By Krystal Allen and Cheyenne Chavez--Society teaches young girls and boys that their appearance determines their value. One thing that has been a lifelong struggle for both of us is our hair.

We learned from a young age that for a girl to be recognized, socially accepted, and well-liked, she must have “perfect hair.” We have both spent so much time throughout our lives trying to change the way our hair looks. We have struggled with the realization that we do not have the same type of hair as women in magazines, or on billboards, or even as some of our friends.

This drive to achieve “perfect hair” has not been easy to overcome since the media constantly perpetuates this beauty ideal. In a way, many movies and television shows annihilate the representation of any woman that has unkempt hair that's thick, long, or naturally curly. Even when this type of hair is displayed in the media, it's perfectly styled and tamed, which is not the most realistic representation for girls to look up to and accept as beautiful. It's not a surprise that we have wasted much of our youth trying to change and "perfect" our hair with hair products and heat tools.

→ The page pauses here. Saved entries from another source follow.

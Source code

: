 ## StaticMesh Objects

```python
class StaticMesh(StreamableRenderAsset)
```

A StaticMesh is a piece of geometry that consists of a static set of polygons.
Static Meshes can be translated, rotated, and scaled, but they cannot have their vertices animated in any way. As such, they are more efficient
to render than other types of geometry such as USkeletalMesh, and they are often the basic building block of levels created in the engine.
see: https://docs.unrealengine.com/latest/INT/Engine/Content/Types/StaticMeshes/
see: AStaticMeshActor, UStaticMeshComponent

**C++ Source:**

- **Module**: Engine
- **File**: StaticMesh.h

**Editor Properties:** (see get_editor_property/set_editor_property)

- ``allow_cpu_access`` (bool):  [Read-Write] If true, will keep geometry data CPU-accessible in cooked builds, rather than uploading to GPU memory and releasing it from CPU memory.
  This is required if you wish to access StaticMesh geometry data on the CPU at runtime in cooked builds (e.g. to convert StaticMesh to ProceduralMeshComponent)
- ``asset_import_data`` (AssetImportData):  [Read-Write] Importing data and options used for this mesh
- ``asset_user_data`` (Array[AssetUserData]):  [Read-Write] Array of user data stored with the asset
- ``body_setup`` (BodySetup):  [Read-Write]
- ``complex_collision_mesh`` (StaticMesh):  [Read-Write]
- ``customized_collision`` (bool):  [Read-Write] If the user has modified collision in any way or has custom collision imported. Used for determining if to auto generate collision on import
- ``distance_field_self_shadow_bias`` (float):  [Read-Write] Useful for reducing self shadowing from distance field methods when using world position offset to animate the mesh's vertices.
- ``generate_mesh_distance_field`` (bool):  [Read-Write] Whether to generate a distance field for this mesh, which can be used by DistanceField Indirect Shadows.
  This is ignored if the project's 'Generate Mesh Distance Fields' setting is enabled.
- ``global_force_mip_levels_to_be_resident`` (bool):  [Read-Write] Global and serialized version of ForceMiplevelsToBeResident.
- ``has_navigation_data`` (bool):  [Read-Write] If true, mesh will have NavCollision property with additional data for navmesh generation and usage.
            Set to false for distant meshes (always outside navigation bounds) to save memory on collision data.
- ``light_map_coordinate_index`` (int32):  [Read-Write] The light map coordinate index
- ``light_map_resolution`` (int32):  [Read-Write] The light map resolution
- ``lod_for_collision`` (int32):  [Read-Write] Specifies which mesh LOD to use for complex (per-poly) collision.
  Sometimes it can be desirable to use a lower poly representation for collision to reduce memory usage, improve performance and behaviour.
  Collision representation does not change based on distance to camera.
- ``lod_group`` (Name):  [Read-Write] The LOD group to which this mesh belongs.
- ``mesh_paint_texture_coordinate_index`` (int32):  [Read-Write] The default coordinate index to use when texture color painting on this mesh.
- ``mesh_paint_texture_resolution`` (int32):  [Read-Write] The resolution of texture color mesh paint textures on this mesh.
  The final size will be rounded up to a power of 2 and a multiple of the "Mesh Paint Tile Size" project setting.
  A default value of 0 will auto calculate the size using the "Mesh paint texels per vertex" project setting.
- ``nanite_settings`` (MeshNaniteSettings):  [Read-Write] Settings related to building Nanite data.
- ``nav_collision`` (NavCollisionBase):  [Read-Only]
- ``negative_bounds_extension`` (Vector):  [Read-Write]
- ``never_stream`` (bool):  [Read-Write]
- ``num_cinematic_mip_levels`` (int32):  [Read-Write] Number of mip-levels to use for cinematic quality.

At the end of last year, Viola Davis, the star of the new hit series "How to Get Away with Murder," received rave reviews for her performance as cut throat law professor and criminal defense attorney Annalise Keating. Davis made headlines when, in a scene of the show, she revealed her natural hair as she got ready for bed and removed her wig. This scene is very important and makes a very powerful statement for black actresses in the media.  Most black actresses in movies and television do not wear their hair naturally and will either be seen with a wig, weave, or with their hair chemically relaxed.

This can probably be attributed to a long history of society seeing natural hair as ugly and even unprofessional if not kept neat. Davis has also opened up about her struggle with alopecia, so showing her natural hair made many powerful statements for her personal hair struggles, as well as the hair struggles of all black women. Seeing the huge response to this scene, both in praise and backlash, really shows what a rarity it is for women to have their natural hair shown in the media.

Rather than continuing to try and conform to society's ideals, we have chosen to embrace what makes us unique. As racially mixed individuals, we have uncommon hair that is not usually depicted as anywhere near perfect. We have decided to change our perception of perfection and not think of our hair as imperfect. We know that our hair is just one of several parts of us that make us the people we are today.

Of course it is a struggle to not want to force our hair to look like the celebrities we subconsciously idealize. Now with the help of NEDA’s Digital Media Literacy Toolkit and the lessons we have learned to deconstruct media messages, we actively look past the idea of perfect hair that many movies, television shows, and commercials would like us to accept at face value. We're starting to really understand the importance of accepting our hair despite those messages.  We are proud of our hair, our cultures, our appearance, and the young women that we have become.

About these bloggers: Krystal Allen is a junior studying Public Relations at California State University Northridge. She is the current president of CSUN's first A Cappella group, Acasola. Krystal hopes to become a professional event planner.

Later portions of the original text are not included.